Moran apologized for some of the anxiety and uncertainty caused by supply chain issues.
“Our country clearly was not prepared for what we needed to have in this circumstance,” Moran said.
The senator said as much of the national stockpile as possible has made its way to Kansas and that it’s up to the private sector now.
Business and the economy
Moran also heard from business leaders in the community such as Mitch Robinson, of Salina Community Economic Development; Scott Bergkamp, of Bergkamp, Inc.; and Linda Salem, of Great Plains Manufacturing.
Robinson said the business community was thankful for the relief of things such as the Paycheck Protection Program, although the process and length of time it took for many of those funds to arrive could have been better.
Moran said he believes the PPP has been helpful to Kansans. He said he realizes there were early hiccups with processing and applications, but it was successful overall for the state.
“I think we were successful in getting money to businesses and their employees ... pretty quickly,” Moran said.
He said a little over $5 billion has come to Kansas through the program, with the average loan being around $44,000.
“That suggests to me that we’re getting to people who are in business for themselves, and that’s really encouraging to me,” Moran said.
Unified School District 305 superintendent Linn Exline was on hand and spoke to the senator about how education in the area is going in these different times.
One of the key issues Exline mentioned was getting technology and internet access to all students.
“We paid a premium to get that access to our students for this spring,” Exline said.
She said going forward with the possibility of intermittent classroom time in the fall, internet access is a big concern that the district could use help on.
School lunches were also discussed. Moran said funding from the U.S. Department of Agriculture that is helping supply lunches is set to continue through the summer.
Exline said the flexibility of aspects of that funding has been very helpful to the district, students and overall community.
Local and state government
Representatives from local and state government were on the call, as well.
State Rep. Steven Johnson and state Sen.
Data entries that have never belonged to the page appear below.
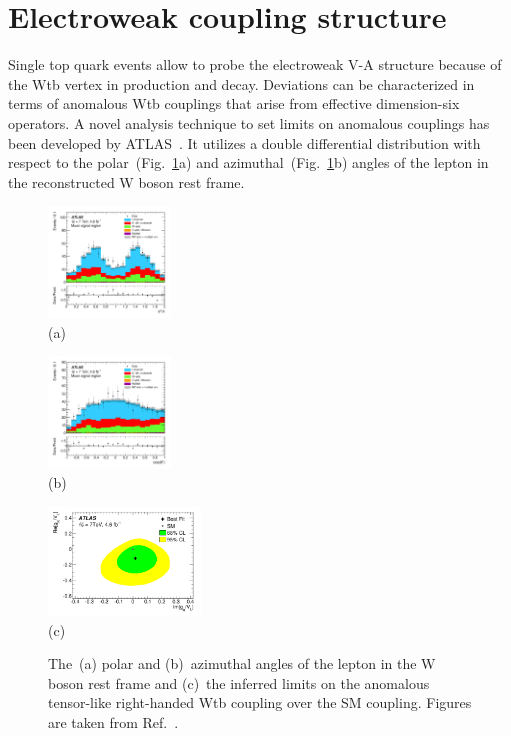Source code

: \documentclass{PoS}
\begin{document}
\section{Electroweak coupling structure}
Single top quark events allow to probe the electroweak V-A structure because of the Wtb vertex in production and decay. Deviations can be characterized in terms of anomalous Wtb couplings that arise from effective dimension-six operators. A novel analysis technique to set limits on anomalous couplings has been developed by ATLAS~\cite{atlas-anomcoupl}. It utilizes a double differential distribution with respect to the polar~(Fig.~\ref{fig:angles}a) and azimuthal~(Fig.~\ref{fig:angles}b) angles of the lepton in the reconstructed W boson rest frame.

\begin{figure}[htbp]
\begin{center}
\parbox[t]{0.3\textwidth}{\centering\includegraphics[width=0.29\textwidth]{atlas_anomcoupl/phi.pdf}\\(a)}
\parbox[t]{0.3\textwidth}{\centering\includegraphics[width=0.29\textwidth]{atlas_anomcoupl/theta.pdf}\\(b)}
\parbox[t]{0.38\textwidth}{\centering\includegraphics[width=0.36\textwidth]{atlas_anomcoupl/limits.pdf}\\(c)}
\end{center}
\caption{\label{fig:angles}The~(a) polar and (b)~azimuthal angles of the lepton in the W boson rest frame and (c)~the inferred limits on the anomalous tensor-like right-handed Wtb coupling over the SM coupling. Figures are taken from Ref.~\cite{atlas-anomcoupl}.}
\end{figure}
\end{document}
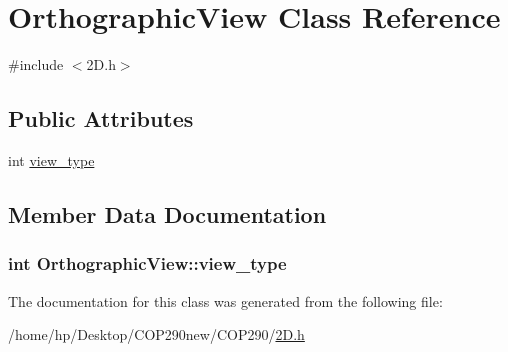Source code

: \hypertarget{class_orthographic_view}{}\section{Orthographic\+View Class Reference}
\label{class_orthographic_view}


{\ttfamily \#include $<$2\+D.\+h$>$}

\subsection*{Public Attributes}
\begin{DoxyCompactItemize}
\item 
int \hyperlink{class_orthographic_view_ae9f5b34d51d46495fd507dfa8f0c352b}{view\+\_\+type}
\end{DoxyCompactItemize}


\subsection{Member Data Documentation}
\subsubsection[{\texorpdfstring{view\+\_\+type}{view_type}}]{\setlength{\rightskip}{0pt plus 5cm}int Orthographic\+View\+::view\+\_\+type}\hypertarget{class_orthographic_view_ae9f5b34d51d46495fd507dfa8f0c352b}{}\label{class_orthographic_view_ae9f5b34d51d46495fd507dfa8f0c352b}


The documentation for this class was generated from the following file\+:\begin{DoxyCompactItemize}
\item 
/home/hp/\+Desktop/\+C\+O\+P290new/\+C\+O\+P290/\hyperlink{2_d_8h}{2\+D.\+h}\end{DoxyCompactItemize}
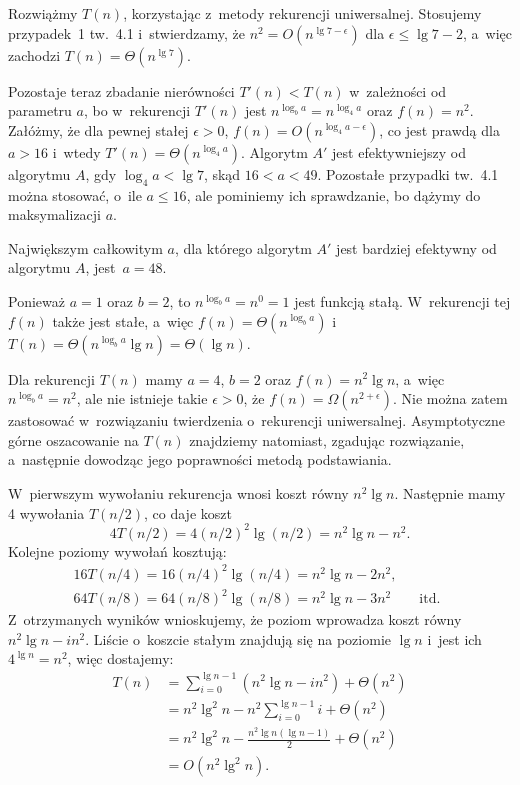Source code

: \exercise %
Rozwiążmy $T(n)$, korzystając z~metody rekurencji uniwersalnej. Stosujemy przypadek~1 tw.~4.1 i~stwierdzamy, że $n^2=O(n^{\lg7-\epsilon})$ dla $\epsilon\le\lg7-2$, a~więc zachodzi $T(n)=\Theta(n^{\lg7})$.

Pozostaje teraz zbadanie nierówności $T'(n)<T(n)$ w~zależności od parametru $a$, bo w~rekurencji $T'(n)$ jest $n^{\log_ba}=n^{\log_4a}$ oraz $f(n)=n^2$. Załóżmy, że dla pewnej stałej $\epsilon>0$, $f(n)=O(n^{\log_4a-\epsilon})$, co jest prawdą dla $a>16$ i~wtedy $T'(n)=\Theta(n^{\log_4a})$. Algorytm $A'$ jest efektywniejszy od algorytmu $A$, gdy $\log_4a<\lg7$, skąd $16<a<49$. Pozostałe przypadki tw.~4.1 można stosować, o~ile $a\le16$, ale pominiemy ich sprawdzanie, bo dążymy do maksymalizacji $a$.

Największym całkowitym $a$, dla którego algorytm $A'$ jest bardziej efektywny od algorytmu $A$, jest~$a=48$.

\exercise %
Ponieważ $a=1$ oraz $b=2$, to $n^{\log_ba}=n^0=1$ jest funkcją stałą. W~rekurencji tej $f(n)$ także jest stałe, a~więc $f(n)=\Theta(n^{\log_ba})$ i~$T(n)=\Theta(n^{\log_ba}\lg n)=\Theta(\lg n)$.

\exercise %
Dla rekurencji $T(n)$ mamy $a=4$, $b=2$ oraz $f(n)=n^2\lg n$, a~więc $n^{\log_ba}=n^2$, ale nie istnieje takie $\epsilon>0$, że $f(n)=\Omega(n^{2+\epsilon})$. Nie można zatem zastosować w~rozwiązaniu twierdzenia o~rekurencji uniwersalnej. Asymptotyczne górne oszacowanie na $T(n)$ znajdziemy natomiast, zgadując rozwiązanie, a~następnie dowodząc jego poprawności metodą podstawiania.

W~pierwszym wywołaniu rekurencja wnosi koszt równy $n^2\lg n$. Następnie mamy 4 wywołania $T(n/2)$, co daje koszt
\[
	4T(n/2) = 4(n/2)^2\lg(n/2) = n^2\lg n-n^2.
\]
Kolejne poziomy wywołań kosztują:
\begin{gather*}
	16T(n/4) = 16(n/4)^2\lg(n/4) = n^2\lg n-2n^2, \qquad\phantom{\text{itd.}} \\
	64T(n/8) = 64(n/8)^2\lg(n/8) = n^2\lg n-3n^2 \qquad\text{itd.}
\end{gather*}
Z~otrzymanych wyników wnioskujemy, że  poziom wprowadza koszt równy $n^2\lg n-in^2$. Liście o~koszcie stałym znajdują się na poziomie $\lg n$ i~jest ich $4^{\lg n}=n^2$, więc dostajemy:
\begin{align*}
	T(n) &= \sum_{i=0}^{\lg n-1}(n^2\lg n-in^2)+\Theta(n^2) \\
	&= n^2\lg^2n-n^2\sum_{i=0}^{\lg n-1}i+\Theta(n^2) \\[1mm]
	&= n^2\lg^2n-\frac{n^2\lg n(\lg n-1)}{2}+\Theta(n^2) \\[1mm]
	&= O(n^2\lg^2n).
\end{align*}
Randall Hardy discussed some of the struggles of getting federal funding to local places that need it.
Moran was optimistic that with the situation, it will be easier for states and local governments to access those funds.
“I think the federal government will provide more flexibility to how the money is spent,” Moran said.
Salina city manager Mike Schrage said he was thankful for the opportunities the federal government has offered to local governments in the first few phases of relief, as it has benefited the city and its employees.
“I tune in with a lot of interest as to where this next phase may go in terms of local funding,” Schrage said.
As the city is dependent on sales tax for a lot of revenue, it is helpful to have federal relief to help bridge budget gaps that will occur.
Schrage also mentioned an Economic Development Administration project the city is working to develop with the senator’s help.
“I think if that can happen, it can be a shot in the arm for the region,” Schrage said.
Grateful for the time
To end the Zoom call, Moran said he was thankful for the conversation and discussions during the call.
“I hope it was of value to you,” Moran said. “Anytime we can be of help to Salina, Saline County (or) central Kansas, whatever we’re missing, make sure we know.”
He said he will take the things learned and try to make things better for the region and the state.